- [Material for this exercise]:

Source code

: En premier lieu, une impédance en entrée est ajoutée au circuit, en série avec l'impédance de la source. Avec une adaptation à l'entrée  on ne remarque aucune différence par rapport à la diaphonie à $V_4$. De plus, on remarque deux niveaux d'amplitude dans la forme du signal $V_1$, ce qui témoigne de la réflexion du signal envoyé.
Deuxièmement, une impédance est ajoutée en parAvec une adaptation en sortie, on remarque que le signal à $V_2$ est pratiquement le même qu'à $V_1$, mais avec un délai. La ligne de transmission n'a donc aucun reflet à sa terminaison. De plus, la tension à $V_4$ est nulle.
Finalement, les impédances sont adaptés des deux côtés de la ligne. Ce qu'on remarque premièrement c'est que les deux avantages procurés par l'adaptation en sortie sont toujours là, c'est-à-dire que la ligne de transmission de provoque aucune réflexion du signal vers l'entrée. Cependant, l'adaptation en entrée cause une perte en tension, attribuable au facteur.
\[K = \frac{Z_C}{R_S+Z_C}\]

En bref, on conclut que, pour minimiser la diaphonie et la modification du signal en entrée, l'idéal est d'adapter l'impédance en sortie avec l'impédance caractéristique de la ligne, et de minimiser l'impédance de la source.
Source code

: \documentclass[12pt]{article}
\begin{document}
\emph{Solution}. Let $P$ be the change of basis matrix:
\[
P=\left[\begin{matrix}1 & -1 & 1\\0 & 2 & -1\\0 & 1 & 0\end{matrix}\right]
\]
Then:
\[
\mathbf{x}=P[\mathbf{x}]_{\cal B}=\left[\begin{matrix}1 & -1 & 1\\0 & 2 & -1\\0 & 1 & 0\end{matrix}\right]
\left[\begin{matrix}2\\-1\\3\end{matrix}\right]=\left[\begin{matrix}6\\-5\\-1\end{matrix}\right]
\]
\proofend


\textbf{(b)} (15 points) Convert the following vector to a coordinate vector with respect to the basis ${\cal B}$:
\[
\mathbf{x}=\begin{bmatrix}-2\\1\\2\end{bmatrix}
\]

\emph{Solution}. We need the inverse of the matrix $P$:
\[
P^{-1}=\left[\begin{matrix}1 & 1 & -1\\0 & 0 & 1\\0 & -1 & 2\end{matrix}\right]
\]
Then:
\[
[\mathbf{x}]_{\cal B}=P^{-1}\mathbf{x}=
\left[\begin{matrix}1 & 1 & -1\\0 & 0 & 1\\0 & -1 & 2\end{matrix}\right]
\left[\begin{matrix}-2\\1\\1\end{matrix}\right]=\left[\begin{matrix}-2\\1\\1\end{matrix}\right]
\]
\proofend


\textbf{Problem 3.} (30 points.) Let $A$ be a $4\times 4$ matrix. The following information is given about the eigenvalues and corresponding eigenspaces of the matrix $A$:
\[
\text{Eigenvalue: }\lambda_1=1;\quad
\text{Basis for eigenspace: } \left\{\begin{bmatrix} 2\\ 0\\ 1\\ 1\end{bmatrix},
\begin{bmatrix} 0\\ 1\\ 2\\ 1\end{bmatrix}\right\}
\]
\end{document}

- [Task brief]:
Copy the entries word for word. Start at the first line and end with the line containing "du signal envoyé.".

- [Written answer]:
Source code

: En premier lieu, une impédance en entrée est ajoutée au circuit, en série avec l'impédance de la source. Avec une adaptation à l'entrée  on ne remarque aucune différence par rapport à la diaphonie à $V_4$. De plus, on remarque deux niveaux d'amplitude dans la forme du signal $V_1$, ce qui témoigne de la réflexion du signal envoyé.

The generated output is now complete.